This month, the SA Mare Liberum fund that was established upon an initiative of close relatives of people who died in the sinking of MS Estonia, is organising a privately initiated expedition to the wreck of the ferry. The goal of the expedition is to find answers to questions that have still not been answered by state investigations over the past 27 years.
The ferry Estonia sank on 28 September 1994 during a heavy storm in the Baltic Sea on its way from Tallinn to Stockholm. 852 people lost their lives. It was the largest European maritime disaster since the Second World War.

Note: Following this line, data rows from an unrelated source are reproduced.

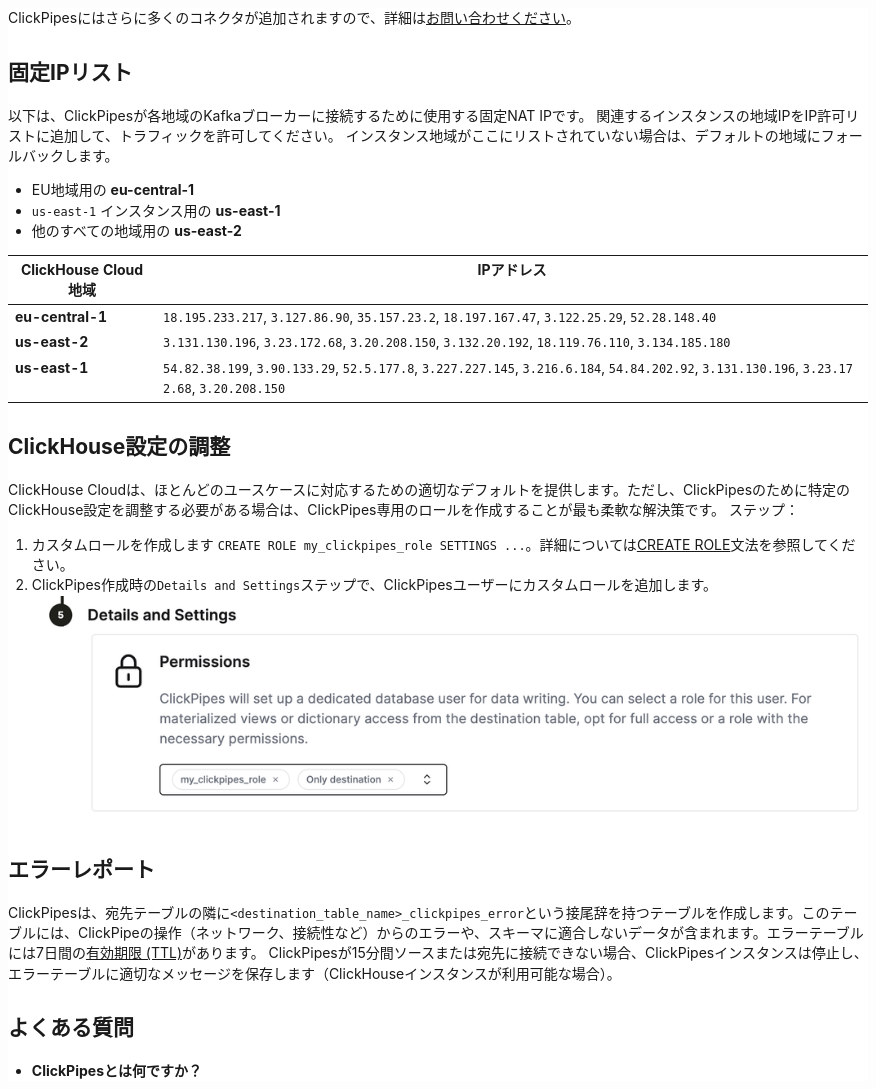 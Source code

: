 ClickPipesにはさらに多くのコネクタが追加されますので、詳細は[お問い合わせください](https://clickhouse.com/company/contact?loc=clickpipes)。

## 固定IPリスト

以下は、ClickPipesが各地域のKafkaブローカーに接続するために使用する固定NAT IPです。
関連するインスタンスの地域IPをIP許可リストに追加して、トラフィックを許可してください。
インスタンス地域がここにリストされていない場合は、デフォルトの地域にフォールバックします。

- EU地域用の **eu-central-1**
- `us-east-1` インスタンス用の **us-east-1**
- 他のすべての地域用の **us-east-2**

| ClickHouse Cloud 地域 | IPアドレス |
|-----------------------|------------|
| **eu-central-1**      | `18.195.233.217`, `3.127.86.90`, `35.157.23.2`, `18.197.167.47`, `3.122.25.29`, `52.28.148.40` |
| **us-east-2**         | `3.131.130.196`, `3.23.172.68`, `3.20.208.150`, `3.132.20.192`, `18.119.76.110`, `3.134.185.180` |
| **us-east-1**         | `54.82.38.199`, `3.90.133.29`, `52.5.177.8`, `3.227.227.145`, `3.216.6.184`, `54.84.202.92`, `3.131.130.196`, `3.23.172.68`, `3.20.208.150` |

## ClickHouse設定の調整
ClickHouse Cloudは、ほとんどのユースケースに対応するための適切なデフォルトを提供します。ただし、ClickPipesのために特定のClickHouse設定を調整する必要がある場合は、ClickPipes専用のロールを作成することが最も柔軟な解決策です。
ステップ：
1. カスタムロールを作成します `CREATE ROLE my_clickpipes_role SETTINGS ...`。詳細については[CREATE ROLE](/docs/ja/sql-reference/statements/create/role.md)文法を参照してください。
2. ClickPipes作成時の`Details and Settings`ステップで、ClickPipesユーザーにカスタムロールを追加します。
![カスタムロールを割り当てる](./images/cp_custom_role.png)

## エラーレポート
ClickPipesは、宛先テーブルの隣に`<destination_table_name>_clickpipes_error`という接尾辞を持つテーブルを作成します。このテーブルには、ClickPipeの操作（ネットワーク、接続性など）からのエラーや、スキーマに適合しないデータが含まれます。エラーテーブルには7日間の[有効期限 (TTL)](https://clickhouse.com/docs/ja/engines/table-engines/mergetree-family/mergetree#table_engine-mergetree-ttl)があります。
ClickPipesが15分間ソースまたは宛先に接続できない場合、ClickPipesインスタンスは停止し、エラーテーブルに適切なメッセージを保存します（ClickHouseインスタンスが利用可能な場合）。

## よくある質問
- **ClickPipesとは何ですか？**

The organiser of the expedition SA Mare Liberum is a fund that was founded in July this year. The fund’s manager is the former state prosecutor Margus Kurm, who in 2005-2009 was the head of the committee for investigation of the sinking of Estonia. The members of the council of the fund are Piret Kergandberg, Raivo Hellerma and Carl Eric Laantee Reintamm.
Underwater research and interviews
In the course of the investigation project, SA Mare Liberum plans to conduct underwater research in order to investigate the shipwreck on the sea bottom, and to interview survivors of the catastrophe once again. After gathering evidence, the entire collected material will undergo a thorough scientific analysis. Additionally, a 3D model of the bow visor of Estonia has been prepared, which now makes it possible to study damage of the visor from the distance.
The expedition seeks to answer the following questions:
- Why and when did the visor disconnect from the ship?
- Did the ramp completely open before the sinking of the ship?
- What exactly are the damage locations on the right deck, when and what caused such damage?
- Why and when did intermediary walls of the abaft and car deck of the ship become damaged?
- Does the hull of the ship have any more damaged locations of which we do not know?
- What objects are located around the wreck and in the assumed trajectory of the sinking of the ship, and what is their connection with the sinking of the ship?
- How exactly did different parts of the ship get filled with water?
Diving expedition with RS Sentinel
The diving expedition is currently underway and is being conducted using dive support DP 2 vessel RS Sentinel. The ship belongs to the German company RS Offshore. During the voyage, multibeam and side-scan sonars, a magnetometer, an airlift and other necessary machines will be used. The expedition will include two crews of underwater robots with a total of four robots of different sizes, as well as four divers with supporting personnel and equipment. During diving operations damage spots on the hull of Estonia will be mapped and 3D-scanned, and the areas surrounding the car deck and the shipwreck will be studied.
Materials gathered in the course of the SA Mare Liberum investigation project will be analysed by dr. Andrzej Jasionowski, whose SophusQuorum Pte. Ltd. company registered in Singapore specialises in expert examinations of sea accidents. He has already dealt with topics concerning Estonia before – in 2005-2008 he was a member of the scientific consortium SSPA, which conducted a number of different studies regarding Estonia under the order of the Swedish government.
A government investigation of the site by the Estonian Safety Investigation Bureau and the Swedish Accident Investigation Authority has already taken place. Holes in the ferry’s hull filmed earlier by documentary filmmakers were among the prelimininary findings.
The organisation of this private investigation says, however, that its investigation must be viewed as a constructive competition to the official investigation and that any parallel investigation will be useful. All materials collected during this privately initiated expedition will be made public. The materials will be provided to the Safety Investigation Bureau as well. It expects the two investigations to complement each other.
The activities and the investigation project of SA Mare Liberum are funded from donations and the sale of media rights. The biggest supporter from Estonia is Postimees Grupp, which among others owns media channels such as Postimees, Kanal 2, BNS and Radio Kuku. The estimated cost of the investigation is around 800,000 euros, of which 460,000 euros will be covered by Postimees, and the remaining part is to be donated by Swedish and Estonian supporters.
Picture (top): ROV footage of the Estonia shipwreck (by the Swedish Accident Investigation Authority).